Marcia Edwards introducing site-specific performance at Spaghetti Junction photo by Peter Medlicott

It is my belief that ideas can come from your surroundings, whether they be personal life or experiences – taking that reality can lead to so many wonderful things. Dance allows us to have that voice to tell people not only what’s happened in history, but in our life.

My story: starting local, going global

My own story in dance began on my own doorstep and in my own home, yet it was still full of ambition, hard work and high standards. Little did I know it was going to lead me round the world!

When I was seven, my family moved from Germany to the UK. My parents were sick and tired of me singing and dancing around the sitting room, bashing into things, so they decided to put me in a local group called the Mandeni Show Stoppers, based in Thirsk Town Hall, North Yorkshire. This was the time I realised that I wanted to be on the stage… and I took that feeling home with me! My brother and I would find cardboard and have dance-offs in the garage and learn moves from the likes of 5 Star, Michael Jackson and MC Hammer from video tapes.

After school, I went to a performing arts college to study dance full time. It dumbfounded me to know that something like this existed. No-one ever told me that a dream like this could be possible!

My first audition was for the degree course at Northern School of Contemporary Dance which did not go well as I did not know any dance terminology - not even what contemporary or ballet were, at that time. However, when it came to my solo I just danced as if I was in the garage!

Impressed, Alison Beckett asked me to audition for the foundation course first, which I completed under Shirley Jacobs, followed by the degree course with Sharon Watson. These teachers pushed me to the limit, and opened my eyes to what being a successful dancer meant physically, psychologically and creatively. If these foundations weren’t there, I don’t think I would be where I am today.

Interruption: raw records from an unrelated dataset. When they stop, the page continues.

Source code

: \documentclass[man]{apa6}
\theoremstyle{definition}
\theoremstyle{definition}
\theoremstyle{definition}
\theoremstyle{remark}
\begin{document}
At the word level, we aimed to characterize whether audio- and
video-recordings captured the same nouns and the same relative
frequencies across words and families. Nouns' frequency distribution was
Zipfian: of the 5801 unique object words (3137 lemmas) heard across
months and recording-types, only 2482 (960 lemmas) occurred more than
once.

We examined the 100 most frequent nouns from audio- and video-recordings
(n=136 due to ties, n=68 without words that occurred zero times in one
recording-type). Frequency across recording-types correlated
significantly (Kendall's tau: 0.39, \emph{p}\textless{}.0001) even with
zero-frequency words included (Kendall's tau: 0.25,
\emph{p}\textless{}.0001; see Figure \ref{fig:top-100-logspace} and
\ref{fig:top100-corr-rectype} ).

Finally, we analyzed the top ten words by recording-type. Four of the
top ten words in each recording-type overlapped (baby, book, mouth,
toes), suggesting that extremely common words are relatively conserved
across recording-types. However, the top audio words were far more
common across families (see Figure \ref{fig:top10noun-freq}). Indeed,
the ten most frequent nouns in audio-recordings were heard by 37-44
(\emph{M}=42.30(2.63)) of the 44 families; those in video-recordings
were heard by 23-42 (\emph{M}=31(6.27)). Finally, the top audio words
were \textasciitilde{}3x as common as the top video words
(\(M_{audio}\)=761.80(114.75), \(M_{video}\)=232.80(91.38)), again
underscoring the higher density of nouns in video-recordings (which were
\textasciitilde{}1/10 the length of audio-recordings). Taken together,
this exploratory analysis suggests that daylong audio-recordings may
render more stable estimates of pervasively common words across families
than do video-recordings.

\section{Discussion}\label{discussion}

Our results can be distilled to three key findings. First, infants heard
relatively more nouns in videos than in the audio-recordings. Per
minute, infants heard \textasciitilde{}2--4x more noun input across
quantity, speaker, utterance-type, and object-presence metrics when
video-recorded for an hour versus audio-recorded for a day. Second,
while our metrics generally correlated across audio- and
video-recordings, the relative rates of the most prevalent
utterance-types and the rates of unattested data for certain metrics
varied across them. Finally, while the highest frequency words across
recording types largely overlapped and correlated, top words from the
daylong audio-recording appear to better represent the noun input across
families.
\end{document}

I graduated with a BA (Hons) in Dance and went on to perform for leading Black British contemporary dance companies - RJC Dance, ACE dance and music, State of Emergency – and for internationally renowned choreographers - Barwen Tavaziva Koffi Koko, Andile Sotiya, Vincent Mantsoe and Akiko Kitamora. A national tour with all female choreographic showcase ‘Mission Re-Position’ also led to work with a fellow dancer on it, Zeze Kolstad, at Dida Dance Productions, Norway.

Finding my place: back to local

I then settled with a family in Stroubridge, went into education and taught in schools, colleges and universities, providing students with the knowledge and experience they need to start a career in dance. During this time, I started to think about choreographing my own work. I approached dancer/lecturer, Guiseppe Marcarelli, and created a solo work, Man in A Suit, that could be shown at a community platform, about the ever present struggles of being a man in society today.

Then the idea of ME Dance was born which you can hear much more about in my online interview with People Dancing last summer: Knocking on doors with biscuits

As a Black woman in Stourbridge who has worked in the industry for over 20 years, I felt that I could provide a sense of hope and inspiration to the next generation of dancers in an area where dance is not seen as a profession. Opportunities for performance do exist locally and I wanted to create a company with the capacity for professional and youth work as dancers often leave the area to train and don’t come back. Having a professional dance company in the region shows that dancers can gain experience and work outside of the big cities.

ME Dance Company is the only professional company in the Black Country led by a Black-British Caribbean woman. Since, Man in A Suit, the company has grown from strength to strength and now has a core of 6 professional dancers, a youth dance group and numerous partnerships with local schools, colleges and arts organisations.

A dance company does not just rely on an artistic director and its dancers though. I knew, from watching others over the years, that you also need a community of professional advocates for the quality of your work. Since I came back into the industry, Gail and Ian Parmel, (leaders of ACE dance and music ), Louise Katerega, (Associate Producer for Change, People Dancing), world record breaking mass-movement choreographer, Jeanefer Jean Charles and, then, Arts Council Relationship manager, Yaël Owen-McKenna have all supported me immensely to establish and build a reputable company and develop links within the arts.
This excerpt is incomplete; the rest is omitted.